With its 62-year history, the quadrennial games served as a get-together party for the country’s 56 ethnic groups and has played a key role in keeping multiple traditional sports alive.

In November 1953, nearly 400 athletes from China’s (then recognized) 13 ethnic groups participated in the inaugural ethnic games in Tianjin, taking part in competitions such as weightlifting, boxing, wrestling and a couple of traditional sports.

The first ethnic games lasted five days and attracted a total of 120,000 spectators. It was also the first ever multiple-sport event in the world’s most populous country.

Some 29 years passed however before the event took place again, this time in Hohhot, the capital of Inner Mongolia, in 1982, where 55 ethnic groups participated, excluding the ethnic Han Chinese majority.

Since 1991, the ethnic games have become a quadrennial event, featuring ethnic sports and characteristics of the country’s ethnic minorities, who account for almost 9% of the country’s total population of 1.3 billion people.

The ethnic games offers an opportunity for people from China’s rural and border areas to present their specialties as well. In 2007, Tibetan athlete Dahi traveled on a train for the first time in his life after being selected by the Gansu delegation to attend the eighth ethnic games in Guangzhou, one of the largest and most prosperous provinces in China.

The Tibetan herdsman, born on the Qinghai-Tibet plateau, barely slept during his 36-hour trip because he didn’t want to miss any of the scenery along the way.

Traditional sports can be expressions of both skill and joy. Thanks to the games, many ethnic traditions can be preserved even if they no longer play a major role in day-to-day life.

Single bamboo drifting, which originated in Guizhou province and once served as a local transportation method, was introduced to the games as a title event four years ago. Athletes need to stand on a seven-meter-long bamboo pole and use a much thinner bamboo in hands as an oar to glide on water.

There are 17 title events in the games, including a dragon-boat race, stilt race, board shoe race, equestrian, swing, shuttlecock kick, Huapao (which bears similarities to rugby), ethnic martial arts, yajia (ethnic-style one-on-one tug of war), and bowl (which bears similarities to hockey).

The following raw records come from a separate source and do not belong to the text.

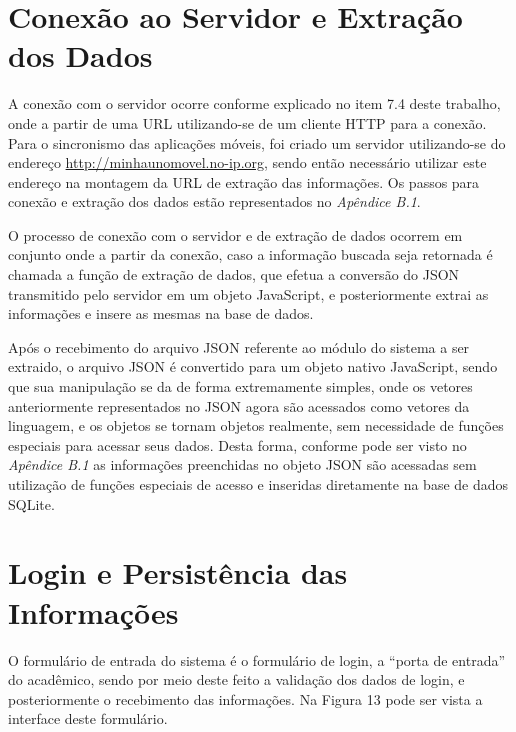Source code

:\section{Conexão ao Servidor e Extração dos Dados}
A conexão com o servidor ocorre conforme explicado no item 7.4 deste trabalho, onde a partir de uma URL utilizando-se de um cliente HTTP para a conexão. Para o sincronismo das aplicações móveis, foi criado um servidor utilizando-se do endereço \url{http://minhaunomovel.no-ip.org}, sendo então necessário utilizar este endereço na montagem da URL de extração das informações. Os passos para conexão e extração dos dados estão representados no \emph{Apêndice B.1}.

O processo de conexão com o servidor e de extração de dados ocorrem em conjunto onde a partir da conexão, caso a informação buscada seja retornada é chamada a função de extração de dados, que efetua a conversão do JSON transmitido pelo servidor em um objeto JavaScript, e posteriormente extrai as informações e insere as mesmas na base de dados. 

Após o recebimento do arquivo JSON referente ao módulo do sistema a ser extraido, o arquivo JSON é convertido para um objeto nativo JavaScript, sendo que sua manipulação se da de forma extremamente simples, onde os vetores anteriormente representados no JSON agora são acessados como vetores da linguagem, e os objetos se tornam objetos realmente, sem necessidade de funções especiais para acessar seus dados. Desta forma, conforme pode ser visto no \emph{Apêndice B.1} as informações preenchidas no objeto JSON são acessadas sem utilização de funções especiais de acesso e inseridas diretamente na base de dados SQLite.

\section{Login e Persistência das Informações}
O formulário de entrada do sistema é o formulário de login, a ``porta de entrada'' do acadêmico, sendo por meio deste feito a validação dos dados de login, e posteriormente o recebimento das informações. Na Figura 13 pode ser vista a interface deste formulário.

Athletes from the majority Han ethnic group are allowed to participate in team events are allowed to make up up to one third of the squad.

The ethnic games prioritizes cultural exchanges, ethnic interaction and mutual understanding more than competition, recognizing and upholding culture differences and ethnic features.

The next ethnic games will be held in Zhengzhou, the capital of central China’s Henan province, in 2019.